On her part, Amrita Patel, the present chairman of NDDB, defends the shareholding pattern of 51:49 in MDFL’s favour “so that the board in its role of a developmental body can be in the driver’s seat, rather than the state governments.”
“What we call co-operatives are at the state level and are just government bodies, often headed by a bureaucrat or a minister. They do not have marketing expertise which we want to bring in,” said Patel.
Daughter of former finance minister H.M. Patel, she joined NDDB as a veterinarian and grew through the ranks.
NDDB has already signed a joint venture with the government of Kerala a couple of months back and similar JVs with other states are in the pipeline. “Profit in the JV, after deducting expenses, will go to the farmers and not NDDB’s coffers,” clarified Patel.
Kurien, who feels that the signing of the JVs tantamounts to “bureaucratisation” of the state co-operatives, said, “The signing of such joint ventures show that government is showing no confidence in co-operatives.”
While Patel said she had kept Kurien briefed about the joint venture proposals and has spoken to him about the issue in the past, Kurien said she has not and he has also not approached her.
“As my junior, she should first come to me to discuss the issue,” he said.
Kurien went so far as to say that while he was an honorary chairman of NDDB, with a clear brief given by Lal Bahadur Shastri to replicate the Anand model all over India, which he did, he feels that his successor, who is paid by the government, is putting the organisation’s interest before the farmers and the co-operative principles.

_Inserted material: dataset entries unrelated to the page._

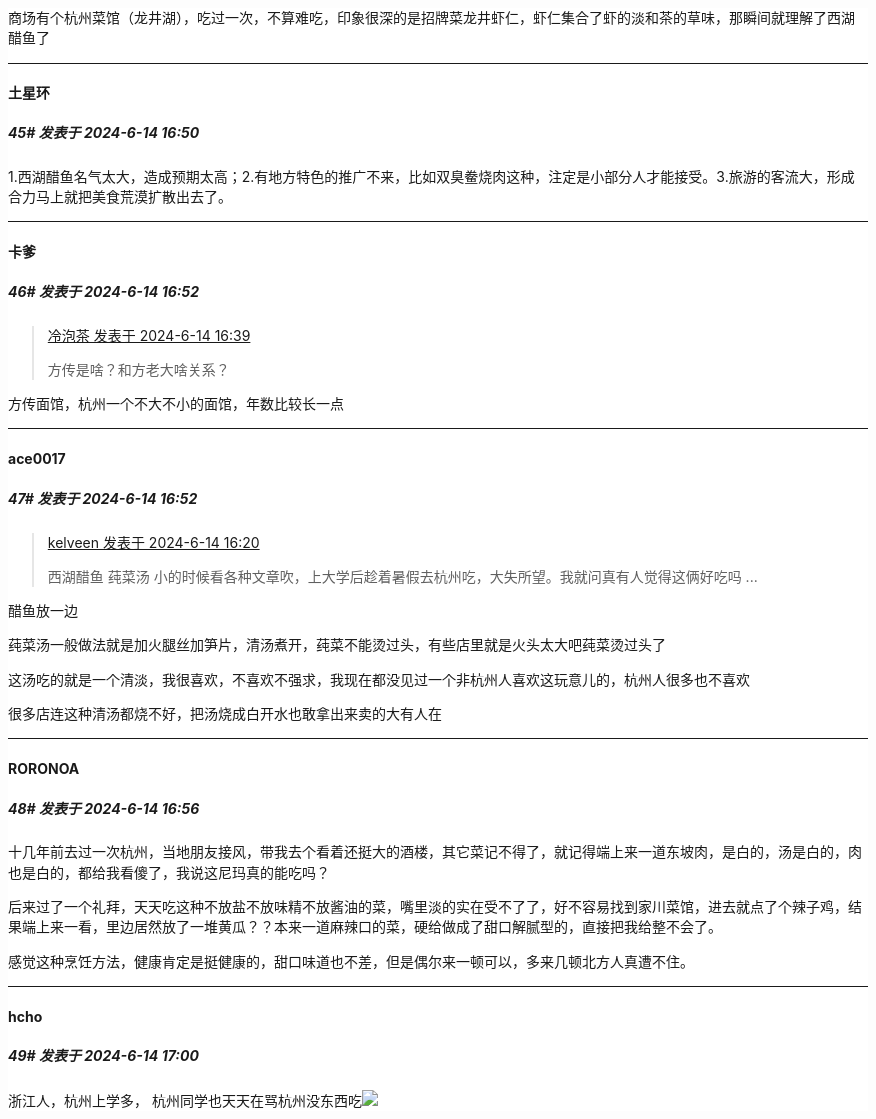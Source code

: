 商场有个杭州菜馆（龙井湖），吃过一次，不算难吃，印象很深的是招牌菜龙井虾仁，虾仁集合了虾的淡和茶的草味，那瞬间就理解了西湖醋鱼了


*****

####  土星环  
##### 45#       发表于 2024-6-14 16:50

1.西湖醋鱼名气太大，造成预期太高；2.有地方特色的推广不来，比如双臭鲞烧肉这种，注定是小部分人才能接受。3.旅游的客流大，形成合力马上就把美食荒漠扩散出去了。

*****

####  卡爹  
##### 46#       发表于 2024-6-14 16:52

<blockquote><a href="httphttps://bbs.saraba1st.com/2b/forum.php?mod=redirect&amp;goto=findpost&amp;pid=65233414&amp;ptid=2187526" target="_blank">冷泡茶 发表于 2024-6-14 16:39</a>

方传是啥？和方老大啥关系？</blockquote>
方传面馆，杭州一个不大不小的面馆，年数比较长一点

*****

####  ace0017  
##### 47#       发表于 2024-6-14 16:52

<blockquote><a href="httphttps://bbs.saraba1st.com/2b/forum.php?mod=redirect&amp;goto=findpost&amp;pid=65233177&amp;ptid=2187526" target="_blank">kelveen 发表于 2024-6-14 16:20</a>

西湖醋鱼 莼菜汤 小的时候看各种文章吹，上大学后趁着暑假去杭州吃，大失所望。我就问真有人觉得这俩好吃吗 ...</blockquote>
醋鱼放一边

莼菜汤一般做法就是加火腿丝加笋片，清汤煮开，莼菜不能烫过头，有些店里就是火头太大吧莼菜烫过头了

这汤吃的就是一个清淡，我很喜欢，不喜欢不强求，我现在都没见过一个非杭州人喜欢这玩意儿的，杭州人很多也不喜欢

很多店连这种清汤都烧不好，把汤烧成白开水也敢拿出来卖的大有人在

*****

####  RORONOA  
##### 48#       发表于 2024-6-14 16:56

十几年前去过一次杭州，当地朋友接风，带我去个看着还挺大的酒楼，其它菜记不得了，就记得端上来一道东坡肉，是白的，汤是白的，肉也是白的，都给我看傻了，我说这尼玛真的能吃吗？

后来过了一个礼拜，天天吃这种不放盐不放味精不放酱油的菜，嘴里淡的实在受不了了，好不容易找到家川菜馆，进去就点了个辣子鸡，结果端上来一看，里边居然放了一堆黄瓜？？本来一道麻辣口的菜，硬给做成了甜口解腻型的，直接把我给整不会了。

感觉这种烹饪方法，健康肯定是挺健康的，甜口味道也不差，但是偶尔来一顿可以，多来几顿北方人真遭不住。


*****

####  hcho  
##### 49#       发表于 2024-6-14 17:00

浙江人，杭州上学多， 杭州同学也天天在骂杭州没东西吃<img src="https://static.saraba1st.com/image/smiley/face2017/067.png" referrerpolicy="no-referrer">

Patel maintains that the NDDB Act has provisions for such joint venture companies that it is planning to form. However, Kurien feels “the key risk in the JV model is that it takes away the marketing function from the producers converting them into mere suppliers of milk.”
Kurien also brushes aside the NDDB suggestion that GCMMF is opposed to the JVs on the same grounds as a corporate group reacts to competition.
A GCCMF spokesperson said, “GCCMF (whose flagship brand is Amul) is not threatened by competition from Mother Dairy. After all, we have successfully fought against MNC brands like Nestle and Britannia.
Kurien said that before exploiting legal options, he will like to meet the agriculture minister, the co-operation minister and even the Prime Minister on the JV issue.